University partners with IBM to drive innovation in cognitive computing

University partners with IBM to drive innovation in cognitive computing

The University of Aberdeen has become the first Scottish university to partner with IBM to offer students and staff access to Watson Engagement Advisor, one of IBM's cognitive computing technology solutions.

The partnership will provide students within the University’s Department of Computing Science the opportunity to gain hands-on experience of IBM’s system, which is widely regarded as world leading in the field of cognitive computing.

It will also allow the University to expand its curriculum and help nurture the next generation of innovators, as well as provide exciting research opportunities that will further cement its status as a university at the forefront of work in this area.

Cognitive computing systems learn and interact naturally with people, and work with experts to make sense of complex data. 

Watson represents a new era of computing based on its ability to interact in natural language, process vast amounts of disparate data, and learn from each interaction.  IBM has worked closely with the world’s leading academic institutions ever since the development and introduction of Watson.

Through its partnership with IBM, Aberdeen has become one of only four UK Institutions to have access to the Watson Engagement Advisor solution and its experts.

It will initially be used by students undertaking the Department of Computing Science’s Semantic Web Engineering module taught by Dr Jeff Z. Pan, leader of the department’s Knowledge Technology group.  It will eventually be offered more widely across a range of relevant programmes.

Academics at the University are already undertaking cutting-edge cognitive computing research using Watson, collaborating with a team of IBM scientists on the EU Marie Curie K-Drive project. 
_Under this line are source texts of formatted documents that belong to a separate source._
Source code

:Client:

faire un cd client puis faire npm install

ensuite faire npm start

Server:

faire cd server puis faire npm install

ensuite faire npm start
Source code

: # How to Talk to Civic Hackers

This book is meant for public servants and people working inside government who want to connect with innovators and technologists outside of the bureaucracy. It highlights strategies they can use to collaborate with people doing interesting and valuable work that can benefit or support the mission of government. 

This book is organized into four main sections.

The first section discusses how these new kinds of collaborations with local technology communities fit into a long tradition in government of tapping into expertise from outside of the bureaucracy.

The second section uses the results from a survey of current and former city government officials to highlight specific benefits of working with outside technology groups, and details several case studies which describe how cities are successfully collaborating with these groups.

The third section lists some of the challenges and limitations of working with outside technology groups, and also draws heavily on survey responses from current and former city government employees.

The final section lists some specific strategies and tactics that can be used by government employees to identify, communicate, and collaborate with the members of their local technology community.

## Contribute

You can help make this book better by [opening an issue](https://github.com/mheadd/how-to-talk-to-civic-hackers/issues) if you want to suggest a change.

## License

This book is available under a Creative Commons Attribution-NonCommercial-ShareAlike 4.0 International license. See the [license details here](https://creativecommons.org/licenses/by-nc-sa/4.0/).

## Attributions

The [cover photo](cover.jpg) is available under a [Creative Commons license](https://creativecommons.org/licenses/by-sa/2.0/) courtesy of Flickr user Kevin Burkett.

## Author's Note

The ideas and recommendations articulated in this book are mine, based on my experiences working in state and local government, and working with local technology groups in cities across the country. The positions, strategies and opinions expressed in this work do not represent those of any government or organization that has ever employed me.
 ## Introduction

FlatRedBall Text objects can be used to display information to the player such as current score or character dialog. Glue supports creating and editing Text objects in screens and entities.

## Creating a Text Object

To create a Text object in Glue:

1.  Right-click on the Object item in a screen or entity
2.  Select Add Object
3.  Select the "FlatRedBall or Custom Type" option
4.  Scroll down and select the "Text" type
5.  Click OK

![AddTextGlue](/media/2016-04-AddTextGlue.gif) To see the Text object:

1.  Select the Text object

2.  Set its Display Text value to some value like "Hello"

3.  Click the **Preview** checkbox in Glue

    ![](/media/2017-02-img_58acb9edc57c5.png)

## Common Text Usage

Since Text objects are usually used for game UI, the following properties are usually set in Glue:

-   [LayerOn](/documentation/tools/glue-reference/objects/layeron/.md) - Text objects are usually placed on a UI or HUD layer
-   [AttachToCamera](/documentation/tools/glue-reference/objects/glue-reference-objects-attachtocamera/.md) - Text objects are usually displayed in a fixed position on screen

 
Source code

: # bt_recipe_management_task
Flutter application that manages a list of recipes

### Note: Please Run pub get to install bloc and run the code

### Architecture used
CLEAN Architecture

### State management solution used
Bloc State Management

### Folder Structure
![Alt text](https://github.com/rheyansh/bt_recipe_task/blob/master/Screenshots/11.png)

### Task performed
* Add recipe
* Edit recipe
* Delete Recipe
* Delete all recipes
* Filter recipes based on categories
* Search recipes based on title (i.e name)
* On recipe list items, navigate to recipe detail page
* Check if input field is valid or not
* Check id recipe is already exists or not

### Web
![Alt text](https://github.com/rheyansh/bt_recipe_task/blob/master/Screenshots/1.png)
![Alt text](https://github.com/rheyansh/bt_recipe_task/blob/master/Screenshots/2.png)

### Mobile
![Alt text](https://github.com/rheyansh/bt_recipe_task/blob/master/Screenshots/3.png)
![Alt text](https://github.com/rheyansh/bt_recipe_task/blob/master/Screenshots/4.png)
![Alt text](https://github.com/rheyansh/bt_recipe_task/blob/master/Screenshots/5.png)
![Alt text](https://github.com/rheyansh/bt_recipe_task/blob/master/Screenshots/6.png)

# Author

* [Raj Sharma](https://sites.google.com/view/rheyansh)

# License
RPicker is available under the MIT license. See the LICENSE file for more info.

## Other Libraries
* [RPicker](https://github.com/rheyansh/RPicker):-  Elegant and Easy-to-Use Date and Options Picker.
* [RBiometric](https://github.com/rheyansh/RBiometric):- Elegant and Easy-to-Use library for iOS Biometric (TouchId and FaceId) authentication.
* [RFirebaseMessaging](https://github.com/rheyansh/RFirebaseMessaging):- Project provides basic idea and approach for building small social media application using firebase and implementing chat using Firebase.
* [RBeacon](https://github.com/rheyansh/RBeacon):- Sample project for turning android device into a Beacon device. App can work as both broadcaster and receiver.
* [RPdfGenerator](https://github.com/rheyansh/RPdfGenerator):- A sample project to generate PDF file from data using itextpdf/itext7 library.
The project is investigating ways of understanding and utilising big data and knowledge graphs for applications, such as those in the treatment of cancers. 

This involves using IBM Watson's question & answering, knowledge representation and dialogue capabilities. The results of the work will also form the basis of new research proposals from the University for the EU Horizon 2020 Programme.
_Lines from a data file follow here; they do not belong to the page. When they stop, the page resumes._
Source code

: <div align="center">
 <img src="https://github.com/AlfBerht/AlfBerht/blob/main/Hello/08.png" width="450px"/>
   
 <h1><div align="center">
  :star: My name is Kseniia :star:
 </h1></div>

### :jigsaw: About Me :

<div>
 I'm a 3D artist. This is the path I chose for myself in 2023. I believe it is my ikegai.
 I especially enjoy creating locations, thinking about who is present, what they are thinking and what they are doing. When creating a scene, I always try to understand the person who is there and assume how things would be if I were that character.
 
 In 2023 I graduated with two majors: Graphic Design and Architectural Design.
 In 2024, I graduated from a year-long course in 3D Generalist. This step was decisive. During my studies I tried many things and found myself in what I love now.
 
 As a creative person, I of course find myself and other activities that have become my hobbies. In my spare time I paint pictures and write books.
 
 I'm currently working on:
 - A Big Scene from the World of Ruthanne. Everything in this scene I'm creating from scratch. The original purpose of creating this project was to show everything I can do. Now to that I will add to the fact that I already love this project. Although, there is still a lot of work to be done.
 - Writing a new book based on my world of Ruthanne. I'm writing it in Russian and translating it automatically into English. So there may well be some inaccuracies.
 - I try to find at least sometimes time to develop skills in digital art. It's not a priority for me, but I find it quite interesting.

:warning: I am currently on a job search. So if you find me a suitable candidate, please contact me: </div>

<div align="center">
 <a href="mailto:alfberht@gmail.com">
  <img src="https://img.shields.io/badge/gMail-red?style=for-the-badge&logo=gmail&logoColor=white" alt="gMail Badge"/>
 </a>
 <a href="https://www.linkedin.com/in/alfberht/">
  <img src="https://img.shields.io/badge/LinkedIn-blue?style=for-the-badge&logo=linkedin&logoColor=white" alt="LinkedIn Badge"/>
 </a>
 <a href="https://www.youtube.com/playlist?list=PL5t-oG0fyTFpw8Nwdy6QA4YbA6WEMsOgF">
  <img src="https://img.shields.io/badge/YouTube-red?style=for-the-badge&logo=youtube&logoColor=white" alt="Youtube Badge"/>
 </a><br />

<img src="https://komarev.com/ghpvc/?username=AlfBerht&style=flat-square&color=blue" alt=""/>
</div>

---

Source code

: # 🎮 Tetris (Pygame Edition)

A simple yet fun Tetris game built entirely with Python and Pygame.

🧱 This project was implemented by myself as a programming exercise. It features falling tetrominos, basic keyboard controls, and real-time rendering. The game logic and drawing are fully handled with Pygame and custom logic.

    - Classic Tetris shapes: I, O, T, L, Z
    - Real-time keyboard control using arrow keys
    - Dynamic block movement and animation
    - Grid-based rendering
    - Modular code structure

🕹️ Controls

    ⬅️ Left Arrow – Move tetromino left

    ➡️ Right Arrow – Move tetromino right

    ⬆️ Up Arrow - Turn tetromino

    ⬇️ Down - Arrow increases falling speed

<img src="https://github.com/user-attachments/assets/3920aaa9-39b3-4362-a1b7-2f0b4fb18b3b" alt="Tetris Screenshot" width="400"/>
Dr Pan, who coordinates the K-Drive project, said: “With access to Watson we are providing the next generation of students with experience of the latest techniques in cognitive computing, which puts them in a strong position when it comes to a career in the industry. 
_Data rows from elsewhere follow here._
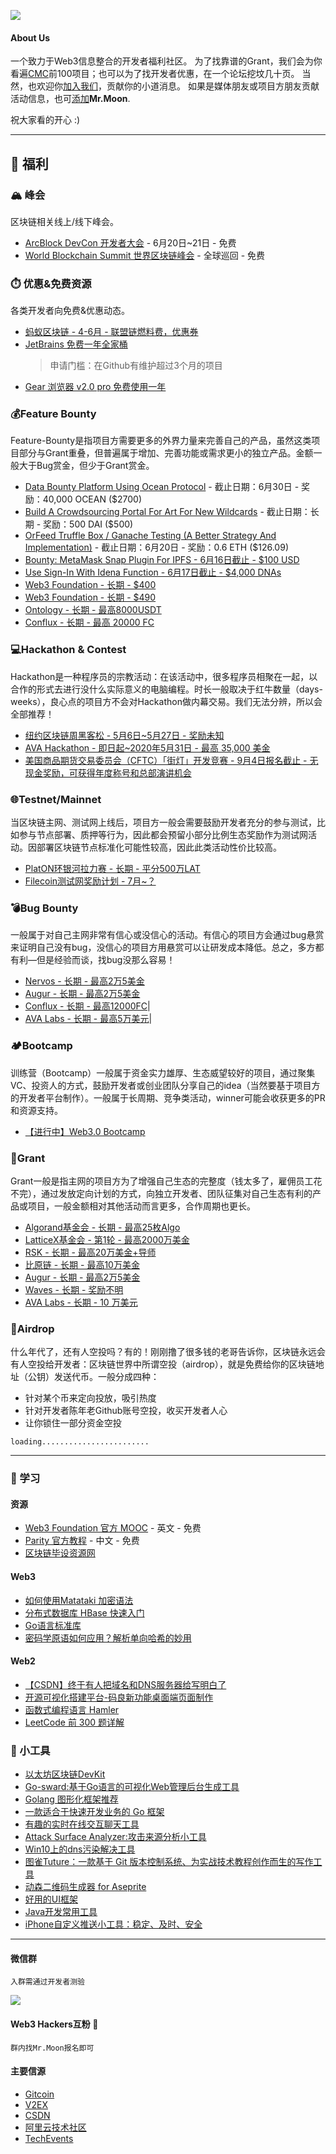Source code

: ![](https://imgkr.cn-bj.ufileos.com/5c864d0b-1e3b-4f75-8ffb-b65b24a135ae.png)

#### About Us
一个致力于Web3信息整合的开发者福利社区。
为了找靠谱的Grant，我们会为你看遍[CMC](https://coinmarketcap.com/)前100项目；也可以为了找开发者优惠，在一个论坛挖坟几十页。
当然，也欢迎你[加入我们](#微信群)，贡献你的小道消息。
如果是媒体朋友或项目方朋友贡献活动信息，也可[添加](#微信群)**Mr.Moon**.

祝大家看的开心 :)


---


## 🐑 福利 

### 🏔 峰会
区块链相关线上/线下峰会。

- [ArcBlock DevCon 开发者大会](https://devcon.arcblock.io/zh/) - 6月20日~21日 - 免费
- [World Blockchain Summit 世界区块链峰会](https://worldblockchainsummit.com/) - 全球巡回 - 免费


### ⏱️ 优惠&免费资源
各类开发者向免费&优惠动态。
- [蚂蚁区块链 - 4-6月 - 联盟链燃料费，优惠券](https://tech.antfin.com/promotions/openchain/?chInofo=8btc)
- [JetBrains 免费一年全家桶](jetbrains.com/shop/eform/opensource)
    > 申请门槛：在Github有维护超过3个月的项目
- [Gear 浏览器 v2.0 pro 免费使用一年](https://www.v2ex.com/t/671444#reply31)

### 💰Feature Bounty
Feature-Bounty是指项目方需要更多的外界力量来完善自己的产品，虽然这类项目部分与Grant重叠，但普遍属于增加、完善功能或需求更小的独立产品。金额一般大于Bug赏金，但少于Grant赏金。
- [Data Bounty Platform Using Ocean Protocol](https://gitcoin.co/issue/oceanprotocol/ocean-bounties/24/4379) - 截止日期：6月30日 - 奖励：40,000 OCEAN ($2700)
- [Build A Crowdsourcing Portal For Art For New Wildcards](https://gitcoin.co/issue/wildcards-world/ui/93/4375) - 截止日期：长期 - 奖励：500 DAI ($500)
- [OrFeed Truffle Box / Ganache Testing (A Better Strategy And Implementation)](https://gitcoin.co/issue/ProofSuite/OrFeed/72/4371) - 截止日期：6月20日 - 奖励：0.6 ETH ($126.09)
- [Bounty: MetaMask Snap Plugin For IPFS - 6月16日截止 - $100 USD](https://gitcoin.co/issue/ipfs/devgrants/35/4362)
- [Use Sign-In With Idena Function - 6月17日截止 - $4,000 DNAs](https://gitcoin.co/issue/idena-network/idena-go/431/4364)
- [Web3 Foundation - 长期 - $400](https://github.com/hacker-moon/hackermoon.io/blob/master/Bounty/%E9%95%BF%E6%9C%9F%20-%20%E5%9C%A8%E9%A3%9E%E5%9C%B0%E8%BF%9B%E8%A1%8C%E9%AA%8C%E8%AF%81%E7%9A%84IPFS%20API.md)
- [Web3 Foundation - 长期 - $490](https://github.com/hacker-moon/hackermoon.io/blob/master/Bounty/%E9%95%BF%E6%9C%9F%20-%20Await%20InBlock%20Or%20Broadcast%20Status%20When%20Sending%20Extrinsic.md) 
- [Ontology - 长期 - 最高8000USDT](https://www.chainnews.com/articles/323629295238.htm)    
- [Conflux - 长期 - 最高 20000 FC](https://bounty.conflux-chain.org/view-bounty?bountyId=5ea0053ff4ceb7125c6518f2&language=zh-CN&from=timeline&isappinstalled=0)  

### 💻Hackathon & Contest
Hackathon是一种程序员的宗教活动：在该活动中，很多程序员相聚在一起，以合作的形式去进行没什么实际意义的电脑编程。时长一般取决于红牛数量（days-weeks），良心点的项目方不会对Hackathon做内幕交易。我们无法分辨，所以会全部推荐！

- [纽约区块链周黑客松 - 5月6日~5月27日 - 奖励未知](https://gitcoin.co/hackathon/new-york-blockchain-week/onboard)
- [AVA Hackathon - 即日起~2020年5月31日 - 最高 35,000 美金](https://www.avalabs.org/ava-x/hackathons/university-hackathon-may-2020) 
- [美国商品期货交易委员会（CFTC）「街灯」开发竞赛 - 9月4日报名截止 - 无现金奖励，可获得年度称号和总部演讲机会](https://www.challenge.gov/challenge/project-streetlamp/)  

### 🌐Testnet/Mainnet
当区块链主网、测试网上线后，项目方一般会需要鼓励开发者充分的参与测试，比如参与节点部署、质押等行为，因此都会预留小部分比例生态奖励作为测试网活动。因部署区块链节点标准化可能性较高，因此此类活动性价比较高。

- [PlatON环银河拉力赛 - 长期 - 平分500万LAT](https://hackmd.io/@hackermoon/B137Ox348)   
- [Filecoin测试网奖励计划 - 7月~？](https://mp.weixin.qq.com/s/WiKE0o0hWGw4INP-4dpSjA)


### 💣Bug Bounty
一般属于对自己主网非常有信心或没信心的活动。有信心的项目方会通过bug悬赏来证明自己没有bug，没信心的项目方用悬赏可以让研发成本降低。总之，多方都有利—但是经验而谈，找bug没那么容易！

- [Nervos - 长期 - 最高2万5美金](https://hackmd.io/@hackermoon/Hkv-3ghV8L)
- [Augur - 长期 - 最高2万5美金](https://hackmd.io/@hackermoon/Hyfrnz3EU)
- [Conflux - 长期 - 最高12000FC](bounty.conflux-chain.org)|
- [AVA Labs - 长期 - 最高5万美元](https://www.chainnews.com/news/366562738320.htm?from=groupmessage&isappinstalled=0)|


### 🏕️Bootcamp
训练营（Bootcamp）一般属于资金实力雄厚、生态威望较好的项目，通过聚集VC、投资人的方式，鼓励开发者或创业团队分享自己的idea（当然要基于项目方的开发者平台制作）。一般属于长周期、竞争类活动，winner可能会收获更多的PR和资源支持。

- [【进行中】Web3.0 Bootcamp](https://bootcamp.web3.foundation/web3-foundation-and-wanxiang-blockchain-labs-announce-fifteen-teams-for-the-first-web-3-0-bootcamp)



### 🏦Grant

Grant一般是指主网的项目方为了增强自己生态的完整度（钱太多了，雇佣员工花不完），通过发放定向计划的方式，向独立开发者、团队征集对自己生态有利的产品或项目，一般金额相对其他活动而言更多，合作周期也更长。

- [Algorand基金会 - 长期 - 最高25枚Algo](https://hackmd.io/@hackermoon/ryIWqehN8)  
- [LatticeX基金会 - 第1轮 - 最高2000万美金](https://www.chainnews.com/articles/830516018474.htm)    
- [RSK - 长期 - 最高20万美金+导师](https://www.chainnews.com/articles/356562427627.htm)
- [比原链 - 长期 - 最高10万美金](https://www.chainnews.com/articles/788145954147.htm)    
- [Augur - 长期 - 最高2万5美金](https://hackmd.io/@hackermoon/Hyfrnz3EU)  
- [Waves - 长期 - 奖励不明](https://waveslabs.com/grants?lang=en)  
- [AVA Labs - 长期 - 10 万美元](https://www.chainnews.com/news/366562738320.htmfrom=groupmessage&isappinstalled=0)

### 🤑Airdrop
什么年代了，还有人空投吗？有的！刚刚撸了很多钱的老哥告诉你，区块链永远会有人空投给开发者：区块链世界中所谓空投（airdrop），就是免费给你的区块链地址（公钥）发送代币。一般分成四种：
- 针对某个币来定向投放，吸引热度 
- 针对开发者陈年老Github账号空投，收买开发者人心 
- 让你锁住一部分资金空投 

`loading........................`

---

### 📖 学习
#### 资源
- [Web3 Foundation 官方 MOOC](https://mooc.web3.foundation/courses/) - 英文 - 免费
- [Parity 官方教程](https://space.bilibili.com/67358318?from=search&seid=4202933259398482347) - 中文 - 免费
- [区块链毕设资源网](https://interchains.cc/)

#### Web3
- [如何使用Matataki 加密语法](https://simplednscrypt.org/)
- [分布式数据库 HBase 快速入门](https://edu.aliyun.com/course/1892)
- [Go语言标准库](https://github.com/polaris1119/The-Golang-Standard-Library-by-Example)
- [密码学原语如何应用？解析单向哈希的妙用](https://www.liankexing.com/notetwo/29413)

#### Web2
- [【CSDN】终于有人把域名和DNS服务器给写明白了](https://blog.csdn.net/qq_17623363/article/details/106037921)
- [开源可视化搭建平台-码良新功能桌面端页面制作](https://my.oschina.net/u/137671/blog/4256481)
- [函数式编程语言 Hamler](https://www.hamler-lang.org/)
- [LeetCode 前 300 题详解](https://leetcode.wang/)

### 🔬 小工具
- [以太坊区块链DevKit](https://marketplace.visualstudio.com/items?itemName=AzBlockchain.azure-blockchain)
- [Go-sward:基于Go语言的可视化Web管理后台生成工具](https://go-sword-doc.osinger.com/)
- [Golang 图形化框架推荐](https://gioui.org/)
- [一款适合于快速开发业务的 Go 框架](https://github.com/1024casts/snake)
- [有趣的实时在线交互聊天工具](http://chat.osinger.com/)
- [Attack Surface Analyzer:攻击来源分析小工具](
https://github.com/Microsoft/AttackSurfaceAnalyzer)
- [Win10上的dns污染解决工具](https://simplednscrypt.org/)
- [图雀Tuture：一款基于 Git 版本控制系统、为实战技术教程创作而生的写作工具](https://github.com/tuture-dev/tuture)
- [动森二维码生成器 for Aseprite](https://github.com/mutoo/aseprite-animalcrossing-qrcode-gen/)
- [好用的UI框架](https://www.v2ex.com/t/674859#reply20)
- [Java开发常用工具](https://www.v2ex.com/t/674946#reply1)
- [iPhone自定义推送小工具：稳定、及时、安全](https://www.v2ex.com/t/677782#reply23)


---

#### 微信群

`入群需通过开发者测验`

![](https://imgkr.cn-bj.ufileos.com/8ef75815-306a-4f6d-82d9-f9df520d66d8.jpg)


#### Web3 Hackers互粉 🌟
`群内找Mr.Moon报名即可`

#### 主要信源
- [Gitcoin](https://gitcoin.co/explorer?network=mainnet&idx_status=open&applicants=ALL&order_by=-web3_created)
- [V2EX](https://www.v2ex.com/)
- [CSDN](https://me.csdn.net/Blockchain_lemon)
- [阿里云技术社区](https://developer.aliyun.com/search?q=%E5%8C%BA%E5%9D%97%E9%93%BE)
- [TechEvents](https://www.techevents.online/)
“The partnership with IBM is an exciting opportunity to advance our research in this area.  Cognitive computing is empowering human decision-making processes by understanding and exploiting data which is structured and unstructured, and our research is focused on how to make the best use of both types of data.”

IBM Academic Initiative Leader, Paul Fryer, said: “Cognitive represents an entirely new model of computing that includes a range of technology innovations in analytics, natural language processing and machine learning.  The collaboration between IBM and the University of Aberdeen, which builds on a long-standing relationship, aims to help nurture the next generation of innovators and is the first initiative of this type in Scotland.”